The reverend sat at a littered desk. The chair I sat in was soft and comfortable, making conversation or confession easy. Beside me on a stand was a King James Bible, heavy and black, as thick as sod. Beside the Bible was a typed text dated the following Sunday. Its title was “Nuclear War—The Hell of Man, Not God.” When I was comfortable enough to suit him, Vesselton spoke. “Now, what makes you think I can help you, Mr. Tanner? I have no evidence that Billy was killed.”
“I’m not suggesting you do. But I’ve been nosing around a lot the past couple of days. Virtually everyone in Chaldea disliked Billy, as I’m sure you know. But I can’t match any of them with when and how he was killed. By the process of elimination I’ve reached the point where I think the key is something in Billy’s past. And I have the feeling, based upon the psalm you read, that you know more about Billy’s past than anyone else in Chaldea, his parents included.”
The reverend considered my words for a long minute. A clock on the shelf behind him peppered the room with sound. The curtains across the little window behind me made the air seem scorched. I looked
at the books again. Vesselton seemed equally enamored of Thomas Merton and Peter de Vries.
“Do you have anything specific in mind, Mr. Tanner? I mean, I’m reluctant to simply spew out everything Billy told me. He was an imaginative and an angry boy. A true skeptic. He challenged everything, in ways that many would find shocking, if not blasphemous. Perhaps even a sophisticated man such as yourself.”
“I haven’t been called sophisticated since I took a bottle of cognac and a foreign exchange student to a frat party, Reverend. But if you want me to be specific, I will. Vietnam. Talk to me about Billy and the war.”
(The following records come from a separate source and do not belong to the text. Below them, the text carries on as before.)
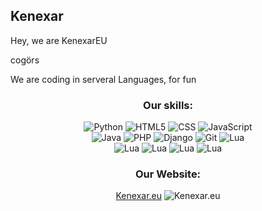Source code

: ## Kenexar
<p>Hey, we are KenexarEU</p> cogörs

<p> We are coding in serveral Languages, for fun</p>

<div align = "center"> 

  ### Our skills:
  <img alt="Python" src="https://img.shields.io/badge/Python-3776AB?style=for-the-badge&logo=python&logoColor=white">
  <img alt="HTML5" src="https://img.shields.io/badge/HTML5-E34F26?style=for-the-badge&logo=html5&logoColor=white">
  <img alt="CSS" src="https://img.shields.io/badge/CSS-1572B6?&style=for-the-badge&logo=css3&logoColor=white">
  <img alt="JavaScript" src="https://img.shields.io/badge/JavaScript-F7DF1E?style=for-the-badge&logo=javascript&logoColor=black">
  <br>
  <img alt="Java" src="https://img.shields.io/badge/Java-ED8B00?style=for-the-badge&logo=java&logoColor=white">
  <img alt="PHP" src="https://img.shields.io/badge/PHP-777BB4?style=for-the-badge&logo=php&logoColor=white">
  <img alt="Django" src="https://img.shields.io/badge/Django-092E20?style=for-the-badge&logo=django&logoColor=green">
  <img alt="Git" src="https://img.shields.io/badge/Git-F05032?style=for-the-badge&logo=git&logoColor=white">
  <img alt="Lua" src="https://img.shields.io/badge/Lua-2C2D72?style=for-the-badge&logo=lua&logoColor=blue">
  <br>
  <img alt="Lua" src="https://img.shields.io/badge/MySql-4479A1?style=for-the-badge&logo=mysql&logoColor=white">
  <img alt="Lua" src="https://img.shields.io/badge/Bash-4EAA25?style=for-the-badge&logo=gnubash&logoColor=white">
  <img alt="Lua" src="https://img.shields.io/badge/Linux-FCC624?style=for-the-badge&logo=linux&logoColor=white">
  <img alt="Lua" src="https://img.shields.io/badge/Docker-2496ED?style=for-the-badge&logo=docker&logoColor=blue">
  
  
  ### Our Website:
  <a href="https://kenexar.eu">Kenexar.eu</a>
  <img alt="Kenexar.eu" src="https://img.shields.io/website?down_color=lightgrey&down_message=offline&style=flat-square&up_color=green&up_message=online&url=https%3A%2F%2Fkenexar.eu">
</div>
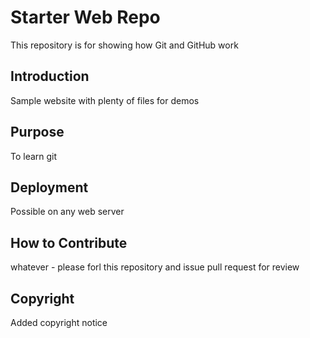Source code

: # Starter Web Repo

This repository is for showing how Git and GitHub work

## Introduction

Sample website with plenty of files for demos

## Purpose

To learn git

## Deployment

Possible on any web server

## How to Contribute

whatever - please forl this repository and issue pull request for review

## Copyright

Added copyright notice
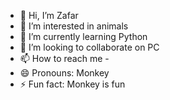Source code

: - 👋 Hi, I’m Zafar
- 👀 I’m interested in animals
- 🌱 I’m currently learning Python
- 💞️ I’m looking to collaborate on PC
- 📫 How to reach me -
- 😄 Pronouns: Monkey
- ⚡ Fun fact: Monkey is fun

<!---
bibizyan747/bibizyan747 is a ✨ special ✨ repository because its `README.md` (this file) appears on your GitHub profile.
You can click the Preview link to take a look at your changes.
--->
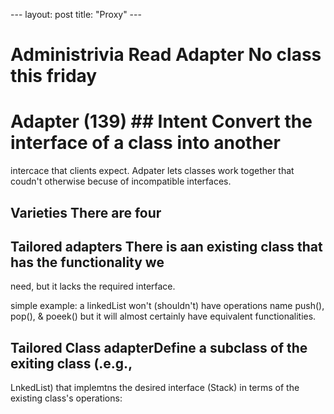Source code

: --- layout: post title:  "Proxy" ---

# Administrivia  Read Adapter No class this friday

# Adapter (139)   ## Intent Convert the interface of a class into another
intercace that clients expect. Adpater lets classes work together that coudn't
otherwise becuse of incompatible interfaces.

## Varieties There are four

## Tailored adapters There is aan existing class that has the functionality we
need, but it lacks the required interface.

simple example: a linkedList won't (shouldn't) have operations name push(),
pop(), & poeek() but it will almost certainly have equivalent functionalities.

## Tailored Class adapterDefine a subclass of the exiting class (.e.g.,
LnkedList) that implemtns the desired interface (Stack) in terms of the existing
class's operations:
Vesselton nodded slowly. “It’s where I would begin as well. The horror of what he went through is unimaginable, I think, even to me. And I was there myself for a time.”
“As what?”
“A chaplain. Americal Division. At one time I intended to make it my life’s work. I thought God should more than anywhere be present on the field of battle. I soon realized that war is a corruption of everything I believe, of everything that Jesus taught, and that many of the most corrupt enlist God in their enterprise. So I decided the deliverer of God’s message can’t wait till the trigger is pulled, he must speak before the gun is purchased.”
“That tells me something about you,” I said. “Now tell me something about Billy.”
“But what?”
“Something he did that would make someone want to kill him.”
“It’s quite a long list.”
“Tell me,” I insisted.
Vesselton reached for the paraphernalia for lighting his pipe and scraped it to him. It was a ritual he enjoyed and performed with the precision of a watchmaker. I endured it, barely.
“Billy served as a special scout,” he said, after the room was putrid with aromatic blends. “Essentially his assignment was to kill people. Specific people.” The reverend looked at me to see if this was news. I indicated that it wasn’t.
“Most of his victims were Viet Cong agents who had infiltrated otherwise friendly hamlets and were trying to subvert them. But at other times Billy killed friendlies, popular village leaders who were clearly on our side. The psy-war types evidently felt that if some such leaders were killed in ways that made it appear to be the work of the VC, then the village would be more easily pacified. This was in the days when shaded maps were more important than human lives.” The reverend’s smile was spectral.